In step (b), the dehydrating agent and catalyst are dissolved in alcohol and added to the reaction vessel. Then, the intermediate product A is dissolved in alcohol and dropped into the reaction vessel. Continue stirring for 2 hours; distill under reduced pressure. The alcohol is removed to obtain a crude product, which is separated using a chromatographic column to obtain the final product.
The use of an arylvinyl α-carbonyl ester compound as a photoinitiator in LED photopolymerization and its preparation method according to claim 5, characterized in that, in the step (a), the alcohol is selected from Methanol and ethanol; the base is selected from potassium hydroxide, sodium hydroxide, potassium carbonate, and sodium carbonate; the molar ratio of aromatic aldehyde and pyruvic acid is 1:1-1:1.5, and the quality of the alcohol is 10-60 of the aromatic aldehyde. times, the molar amount of the base is 150%-300% of the aromatic aldehyde; in the step (b), the dehydrating agent is selected from dicyclohexylcarbodiimide, diisopropylcarbodiimide and 1-( 3-dimethylaminopropyl) 3-ethylcarbodiimide; the catalyst is selected from 4-dimethylaminopyridine, piperidine, 3-methylpiperidine, and triethylamine; the acid is selected from hydrochloric acid , sulfuric acid, acetic acid, boric acid; the molar amount of the catalyst is 2%-10% of the intermediate product A, the molar amount of the dehydrating agent is 100%-150% of the intermediate product A, and the molar amount of alcohol added is 100% of the intermediate product A. -150%.

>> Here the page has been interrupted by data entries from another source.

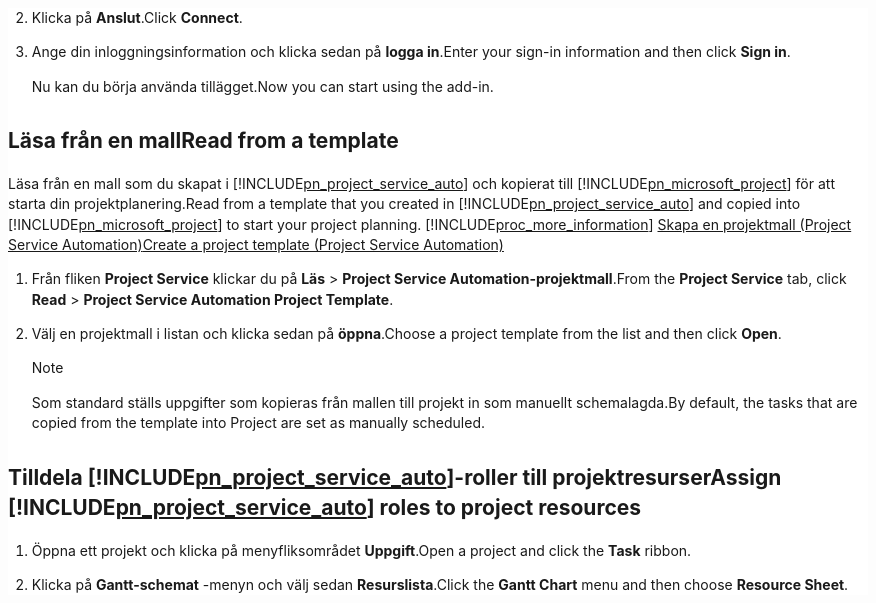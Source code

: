 2. <span data-ttu-id="3a52d-118">Klicka på **Anslut**.</span><span class="sxs-lookup"><span data-stu-id="3a52d-118">Click **Connect**.</span></span>  

3. <span data-ttu-id="3a52d-119">Ange din inloggningsinformation och klicka sedan på **logga in**.</span><span class="sxs-lookup"><span data-stu-id="3a52d-119">Enter your sign-in information and then click **Sign in**.</span></span>  

   <span data-ttu-id="3a52d-120">Nu kan du börja använda tillägget.</span><span class="sxs-lookup"><span data-stu-id="3a52d-120">Now you can start using the add-in.</span></span>  

## <a name="read-from-a-template"></a><span data-ttu-id="3a52d-121">Läsa från en mall</span><span class="sxs-lookup"><span data-stu-id="3a52d-121">Read from a template</span></span>  
 <span data-ttu-id="3a52d-122">Läsa från en mall som du skapat i [!INCLUDE[pn_project_service_auto](../includes/pn-project-service-auto.md)] och kopierat till [!INCLUDE[pn_microsoft_project](../includes/pn-microsoft-project.md)] för att starta din projektplanering.</span><span class="sxs-lookup"><span data-stu-id="3a52d-122">Read from a template that you created in [!INCLUDE[pn_project_service_auto](../includes/pn-project-service-auto.md)] and copied into [!INCLUDE[pn_microsoft_project](../includes/pn-microsoft-project.md)] to start your project planning.</span></span> [!INCLUDE[proc_more_information](../includes/proc-more-information.md)] <span data-ttu-id="3a52d-123">[Skapa en projektmall (Project Service Automation)](../psa/create-project-template.md)</span><span class="sxs-lookup"><span data-stu-id="3a52d-123">[Create a project template (Project Service Automation)](../psa/create-project-template.md)</span></span>  

1.  <span data-ttu-id="3a52d-124">Från fliken **Project Service** klickar du på **Läs** > **Project Service Automation-projektmall**.</span><span class="sxs-lookup"><span data-stu-id="3a52d-124">From the **Project Service** tab, click **Read** > **Project Service Automation Project Template**.</span></span>  

2.  <span data-ttu-id="3a52d-125">Välj en projektmall i listan och klicka sedan på **öppna**.</span><span class="sxs-lookup"><span data-stu-id="3a52d-125">Choose a project template from the list and then click **Open**.</span></span>  

    > [!NOTE]
    >  <span data-ttu-id="3a52d-126">Som standard ställs uppgifter som kopieras från mallen till projekt in som manuellt schemalagda.</span><span class="sxs-lookup"><span data-stu-id="3a52d-126">By default, the tasks that are copied from the template into Project are set as manually scheduled.</span></span>  

## <a name="assign-pn_project_service_auto-roles-to-project-resources"></a><span data-ttu-id="3a52d-127">Tilldela [!INCLUDE[pn_project_service_auto](../includes/pn-project-service-auto.md)]-roller till projektresurser</span><span class="sxs-lookup"><span data-stu-id="3a52d-127">Assign [!INCLUDE[pn_project_service_auto](../includes/pn-project-service-auto.md)] roles to project resources</span></span>  

1.  <span data-ttu-id="3a52d-128">Öppna ett projekt och klicka på menyfliksområdet **Uppgift**.</span><span class="sxs-lookup"><span data-stu-id="3a52d-128">Open a project and click the **Task** ribbon.</span></span>  

2.  <span data-ttu-id="3a52d-129">Klicka på **Gantt-schemat** -menyn och välj sedan **Resurslista**.</span><span class="sxs-lookup"><span data-stu-id="3a52d-129">Click the **Gantt Chart** menu and then choose **Resource Sheet**.</span></span>  
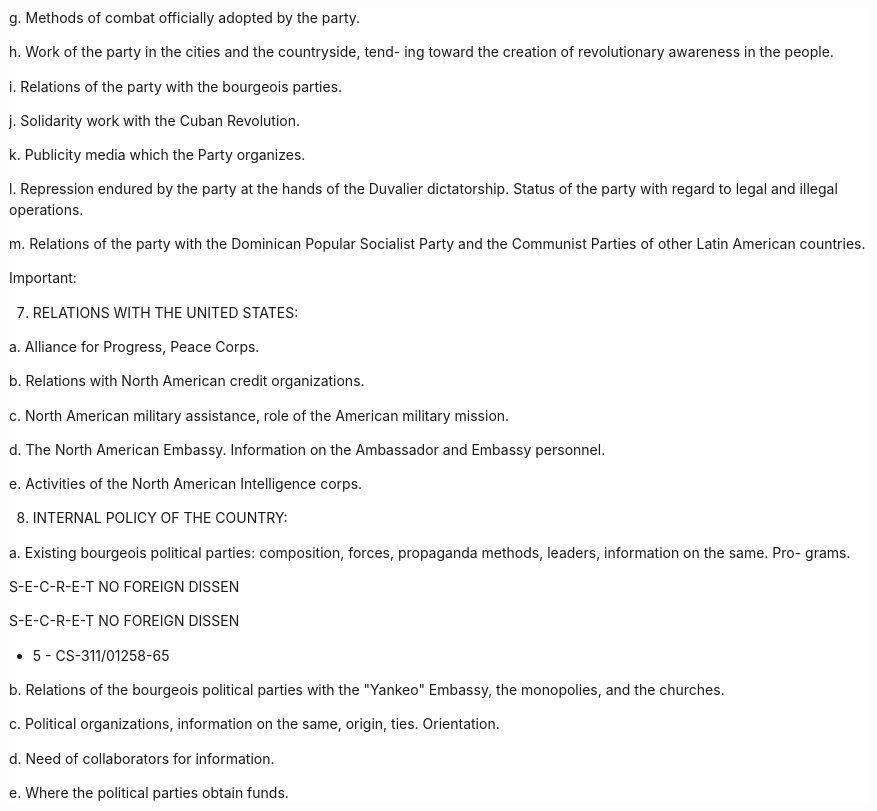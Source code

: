 g. Methods of combat officially adopted by the party.

h. Work of the party in the cities and the countryside, tend-
ing toward the creation of revolutionary awareness in the
people.

i. Relations of the party with the bourgeois parties.

j. Solidarity work with the Cuban Revolution.

k. Publicity media which the Party organizes.

l. Repression endured by the party at the hands of the Duvalier
dictatorship. Status of the party with regard to legal and
illegal operations.

m. Relations of the party with the Dominican Popular Socialist
Party and the Communist Parties of other Latin American
countries.

Important:

7. RELATIONS WITH THE UNITED STATES:

a. Alliance for Progress, Peace Corps.

b. Relations with North American credit organizations.

c. North American military assistance, role of the American
military mission.

d. The North American Embassy. Information on the Ambassador
and Embassy personnel.

e. Activities of the North American Intelligence corps.

8. INTERNAL POLICY OF THE COUNTRY:

a. Existing bourgeois political parties: composition, forces,
propaganda methods, leaders, information on the same. Pro-
grams.

S-E-C-R-E-T
NO FOREIGN DISSEN

S-E-C-R-E-T
NO FOREIGN DISSEN

- 5 -
CS-311/01258-65

b. Relations of the bourgeois political parties with the
"Yankeo" Embassy, the monopolies, and the churches.

c. Political organizations, information on the same, origin,
ties. Orientation.

d. Need of collaborators for information.

e. Where the political parties obtain funds.
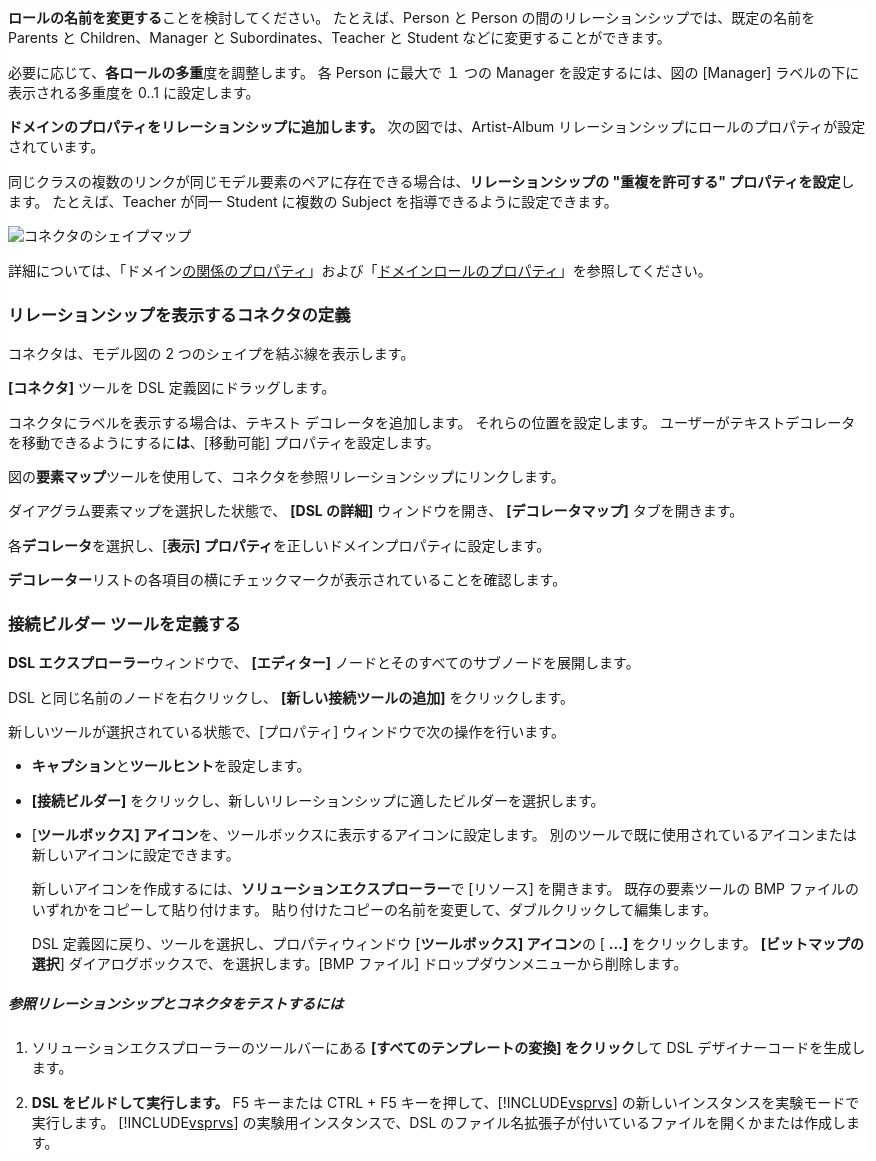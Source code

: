  **ロールの名前を変更する**ことを検討してください。 たとえば、Person と Person の間のリレーションシップでは、既定の名前を Parents と Children、Manager と Subordinates、Teacher と Student などに変更することができます。

 必要に応じて、**各ロールの多重**度を調整します。 各 Person に最大で １ つの Manager を設定するには、図の [Manager] ラベルの下に表示される多重度を 0..1 に設定します。

 **ドメインのプロパティをリレーションシップに追加します。** 次の図では、Artist-Album リレーションシップにロールのプロパティが設定されています。

 同じクラスの複数のリンクが同じモデル要素のペアに存在できる場合は、**リレーションシップの "重複を許可する" プロパティを設定**します。 たとえば、Teacher が同一 Student に複数の Subject を指導できるように設定できます。

 ![コネクタのシェイプマップ](../modeling/media/music-connector.png "Music_Connector")

 詳細については、「ドメイン[の関係のプロパティ](../modeling/properties-of-domain-relationships.md)」および「[ドメインロールのプロパティ](../modeling/properties-of-domain-roles.md)」を参照してください。

### <a name="define-a-connector-to-display-the-relationship"></a>リレーションシップを表示するコネクタの定義
 コネクタは、モデル図の 2 つのシェイプを結ぶ線を表示します。

 **[コネクタ]** ツールを DSL 定義図にドラッグします。

 コネクタにラベルを表示する場合は、テキスト デコレータを追加します。 それらの位置を設定します。 ユーザーがテキストデコレータを移動できるようにするに**は**、[移動可能] プロパティを設定します。

 図の**要素マップ**ツールを使用して、コネクタを参照リレーションシップにリンクします。

 ダイアグラム要素マップを選択した状態で、 **[DSL の詳細]** ウィンドウを開き、 **[デコレータマップ]** タブを開きます。

 各**デコレータ**を選択し、[**表示] プロパティ**を正しいドメインプロパティに設定します。

 **デコレーター**リストの各項目の横にチェックマークが表示されていることを確認します。

### <a name="define-a-connection-builder-tool"></a>接続ビルダー ツールを定義する
 **DSL エクスプローラー**ウィンドウで、 **[エディター]** ノードとそのすべてのサブノードを展開します。

 DSL と同じ名前のノードを右クリックし、 **[新しい接続ツールの追加]** をクリックします。

 新しいツールが選択されている状態で、[プロパティ] ウィンドウで次の操作を行います。

- **キャプション**と**ツールヒント**を設定します。

- **[接続ビルダー]** をクリックし、新しいリレーションシップに適したビルダーを選択します。

- [**ツールボックス] アイコン**を、ツールボックスに表示するアイコンに設定します。 別のツールで既に使用されているアイコンまたは新しいアイコンに設定できます。

     新しいアイコンを作成するには、**ソリューションエクスプローラー**で [リソース] を開きます。 既存の要素ツールの BMP ファイルのいずれかをコピーして貼り付けます。 貼り付けたコピーの名前を変更して、ダブルクリックして編集します。

     DSL 定義図に戻り、ツールを選択し、プロパティウィンドウ [**ツールボックス] アイコン**の [ **...]** をクリックします。 **[ビットマップの選択**] ダイアログボックスで、を選択します。[BMP ファイル] ドロップダウンメニューから削除します。

##### <a name="to-test-a-reference-relationship-and-connector"></a>参照リレーションシップとコネクタをテストするには

1. ソリューションエクスプローラーのツールバーにある **[すべてのテンプレートの変換] をクリック**して DSL デザイナーコードを生成します。

2. **DSL をビルドして実行します。** F5 キーまたは CTRL + F5 キーを押して、[!INCLUDE[vsprvs](../includes/vsprvs-md.md)] の新しいインスタンスを実験モードで実行します。 [!INCLUDE[vsprvs](../includes/vsprvs-md.md)] の実験用インスタンスで、DSL のファイル名拡張子が付いているファイルを開くかまたは作成します。
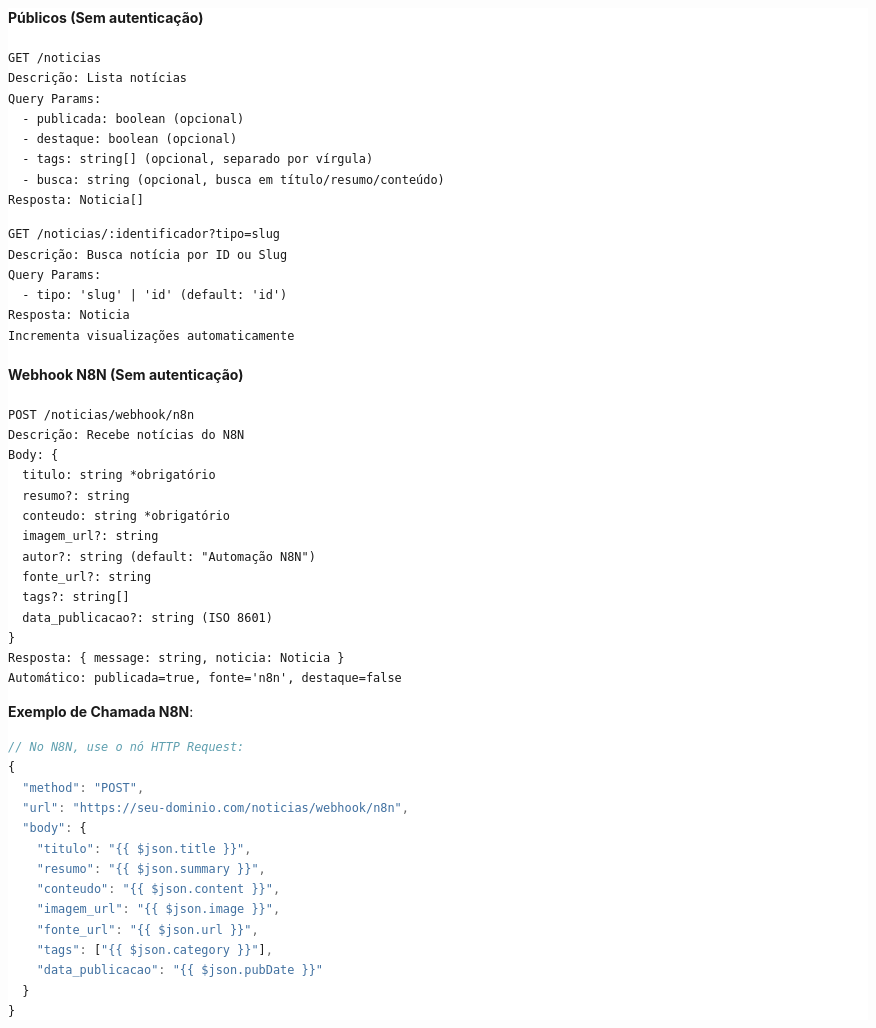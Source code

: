 #### **Públicos (Sem autenticação)**

```http
GET /noticias
Descrição: Lista notícias
Query Params:
  - publicada: boolean (opcional)
  - destaque: boolean (opcional)
  - tags: string[] (opcional, separado por vírgula)
  - busca: string (opcional, busca em título/resumo/conteúdo)
Resposta: Noticia[]
```

```http
GET /noticias/:identificador?tipo=slug
Descrição: Busca notícia por ID ou Slug
Query Params:
  - tipo: 'slug' | 'id' (default: 'id')
Resposta: Noticia
Incrementa visualizações automaticamente
```

#### **Webhook N8N (Sem autenticação)**

```http
POST /noticias/webhook/n8n
Descrição: Recebe notícias do N8N
Body: {
  titulo: string *obrigatório
  resumo?: string
  conteudo: string *obrigatório
  imagem_url?: string
  autor?: string (default: "Automação N8N")
  fonte_url?: string
  tags?: string[]
  data_publicacao?: string (ISO 8601)
}
Resposta: { message: string, noticia: Noticia }
Automático: publicada=true, fonte='n8n', destaque=false
```

**Exemplo de Chamada N8N**:
```javascript
// No N8N, use o nó HTTP Request:
{
  "method": "POST",
  "url": "https://seu-dominio.com/noticias/webhook/n8n",
  "body": {
    "titulo": "{{ $json.title }}",
    "resumo": "{{ $json.summary }}",
    "conteudo": "{{ $json.content }}",
    "imagem_url": "{{ $json.image }}",
    "fonte_url": "{{ $json.url }}",
    "tags": ["{{ $json.category }}"],
    "data_publicacao": "{{ $json.pubDate }}"
  }
}
```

A free radical photopolymerizable composition, characterized in that, based on the total weight of the composition, the composition contains the arylvinyl α-carbonyl acid ester compound, a hydrogen donor and a photocurable resin; or Monomer; the mass ratio of the aryl vinyl α-carbonyl ester compound, hydrogen donor and photocurable resin or monomer is 0.5:1.5:100; the hydrogen donor is selected from triethylamine, triethanolamine, diamine Ethanolamine, 4-dimethylaminoethyl benzoate; the photocurable resin is selected from epoxy (meth) acrylic resin, polyester (meth) acrylic resin, polyether (meth) acrylic resin, acrylic polyester resin One or more of (meth)acrylic resins, polyurethane (meth)acrylic resin; the monomer is one or more of monofunctional, difunctional or multifunctional (meth)acrylates or Various.
Application of the arylvinyl α-carbonyl acid ester compound described in claim 1 in colorless photopolymerization.
Application of the arylvinyl α-carbonyl acid ester compound described in claim 1 in deep photopolymerization.